JM: Tatum plays John and Seyfried plays Dear. No, kidding. She's Savannah, a rich college student at home for the summer...the kind of home where they have constant social gatherings on the lovely beachfront properties. He's on leave from the military and walks around brooding while his autistic dad (now there's an appropriate, un-manipulative element! What the hell are you thinking, Richard Jenkins?!) sits at home staring at a coin collection and making lasagna. They meet and fall in love in an hour, and then he reports back to the army...and then 9/11 hits. What might have been an interesting cultural context for a smarter movie is just another turn of the plot in Dear John, where in a series of letters the lovebirds engage in emotional warfare of the sort that only happens in movies. Without giving too much away, the letters unveil a colossal misunderstanding that is purposely meant to screw with us, and the rest of the movie is spent unraveling an obligatory plot twist that completely disrespects our intelligence...as if we expected any more.
KM: That is precisely the point at which the film falls apart -- the montage letter scene. It was actually interestingly-edited, but represented the end of my tolerance with the film's plot contrivances when the script injected lunacy in order to create tension.
JM: We talk very critically of this film, and rightfully so. But what you said about the film's first act is right. It is formulaic and tedious after a while, but the actors have charm and chemistry -- and the film, in its own exhausting way, works for a little while. Does what it's supposed to do, kinda sorta.
KM: Yeah, it does.
JM: But when John goes off to war, and the letter writing begins, and we start to see and feel the gears grinding toward simpering inevitability, that's all she wrote. The film flies off the rails and falls deep into a river of cloying sentiment and false conflicts. Once we get to the end, it becomes clear the film's sole purpose was to bait us into falling for its screenplay contrivances.
KM: Ha, literally, that was all she wrote.
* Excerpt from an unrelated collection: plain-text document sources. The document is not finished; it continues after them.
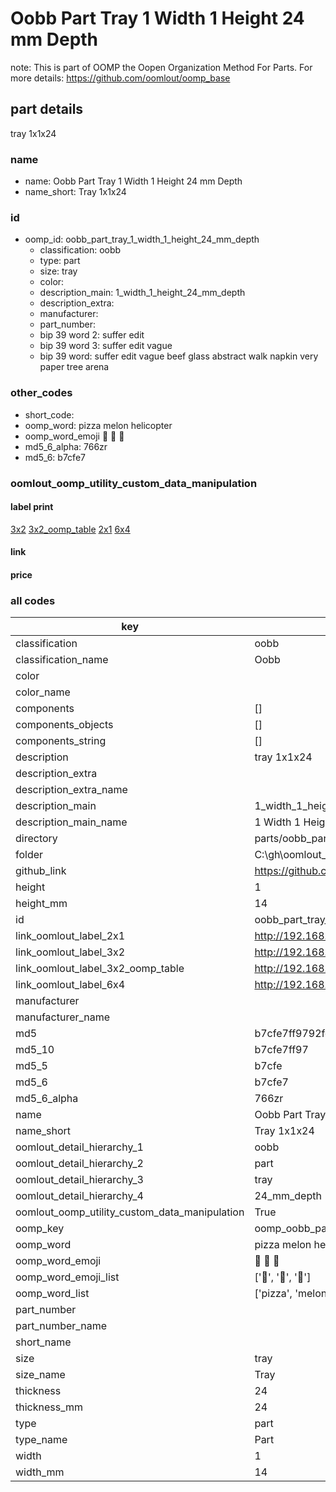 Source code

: # Oobb Part Tray 1 Width 1 Height 24 mm Depth  

note: This is part of OOMP the Oopen Organization Method For Parts. For more details: https://github.com/oomlout/oomp_base

##  part details
  



tray 1x1x24



### name
* name: Oobb Part Tray 1 Width 1 Height 24 mm Depth
* name_short: Tray 1x1x24 
### id
* oomp_id: oobb_part_tray_1_width_1_height_24_mm_depth
  * classification: oobb
  * type: part
  * size: tray
  * color: 
  * description_main: 1_width_1_height_24_mm_depth
  * description_extra: 
  * manufacturer: 
  * part_number: 
  * bip 39 word 2: suffer edit
  * bip 39 word 3: suffer edit vague
  * bip 39 word: suffer edit vague beef glass abstract walk napkin very paper tree arena

### other_codes
* short_code: 
* oomp_word: pizza melon helicopter
* oomp_word_emoji :pizza: :melon: :helicopter:
* md5_6_alpha: 766zr
* md5_6: b7cfe7






### oomlout_oomp_utility_custom_data_manipulation
#### label print
[3x2](http://192.168.1.245:1112/?label=oomp%20766zr)
[3x2_oomp_table](http://192.168.1.108:1112/?label=oomp%20766zr)
[2x1](http://192.168.1.242:1112/?label=oomp%20766zr)
[6x4](http://192.168.1.55:1112/?label=oomp%20766zr)    

#### link

                              

#### price







### all codes 
| key | value |  
| --- | --- |  
| classification | oobb |  
| classification_name | Oobb |  
| color |  |  
| color_name |  |  
| components | [] |  
| components_objects | [] |  
| components_string | [] |  
| description | tray 1x1x24 |  
| description_extra |  |  
| description_extra_name |  |  
| description_main | 1_width_1_height_24_mm_depth |  
| description_main_name | 1 Width 1 Height 24 mm Depth |  
| directory | parts/oobb_part_tray_1_width_1_height_24_mm_depth |  
| folder | C:\gh\oomlout_oobb_version_4_generated_parts\things\oobb_part_tray_1_width_1_height_24_mm_depth |  
| github_link | https://github.com/oomlout/oomlout_oomp_part_src/tree/main/parts/oobb_part_tray_1_width_1_height_24_mm_depth |  
| height | 1 |  
| height_mm | 14 |  
| id | oobb_part_tray_1_width_1_height_24_mm_depth |  
| link_oomlout_label_2x1 | http://192.168.1.242:1112/?label=oomp%20766zr |  
| link_oomlout_label_3x2 | http://192.168.1.245:1112/?label=oomp%20766zr |  
| link_oomlout_label_3x2_oomp_table | http://192.168.1.108:1112/?label=oomp%20766zr |  
| link_oomlout_label_6x4 | http://192.168.1.55:1112/?label=oomp%20766zr |  
| manufacturer |  |  
| manufacturer_name |  |  
| md5 | b7cfe7ff9792fed003b17141e1519ec5 |  
| md5_10 | b7cfe7ff97 |  
| md5_5 | b7cfe |  
| md5_6 | b7cfe7 |  
| md5_6_alpha | 766zr |  
| name | Oobb Part Tray 1 Width 1 Height 24 mm Depth |  
| name_short | Tray 1x1x24  |  
| oomlout_detail_hierarchy_1 | oobb |  
| oomlout_detail_hierarchy_2 | part |  
| oomlout_detail_hierarchy_3 | tray |  
| oomlout_detail_hierarchy_4 | 24_mm_depth |  
| oomlout_oomp_utility_custom_data_manipulation | True |  
| oomp_key | oomp_oobb_part_tray_1_width_1_height_24_mm_depth |  
| oomp_word | pizza melon helicopter |  
| oomp_word_emoji | :pizza: :melon: :helicopter: |  
| oomp_word_emoji_list | [':pizza:', ':melon:', ':helicopter:'] |  
| oomp_word_list | ['pizza', 'melon', 'helicopter'] |  
| part_number |  |  
| part_number_name |  |  
| short_name |  |  
| size | tray |  
| size_name | Tray |  
| thickness | 24 |  
| thickness_mm | 24 |  
| type | part |  
| type_name | Part |  
| width | 1 |  
| width_mm | 14 |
Very funny.
JM: Film is such a precious and powerful art form that I become personally offended if someone uses this art I care about so deeply as an emotional magic trick. Film is a manufactured form, to be sure, but the best films capture truth and speak to the heart. Dear John is a sanctimonious heart-tugger that is not simply made, but engineered. And that is the worst sort of cinematic falsehood in my book.
KM: Okay, okay, so how about we quit bashing it and just grade this sucker? I will go first. I give Dear John a middling, lame C. The really sad thing is, it could have been a B.
JM: Aiming for mediocrity! Awesome! It starts as formulaic and eventually becomes insufferable. I hope everyone involved enjoys their money, because the only thing they will receive from me is a C-.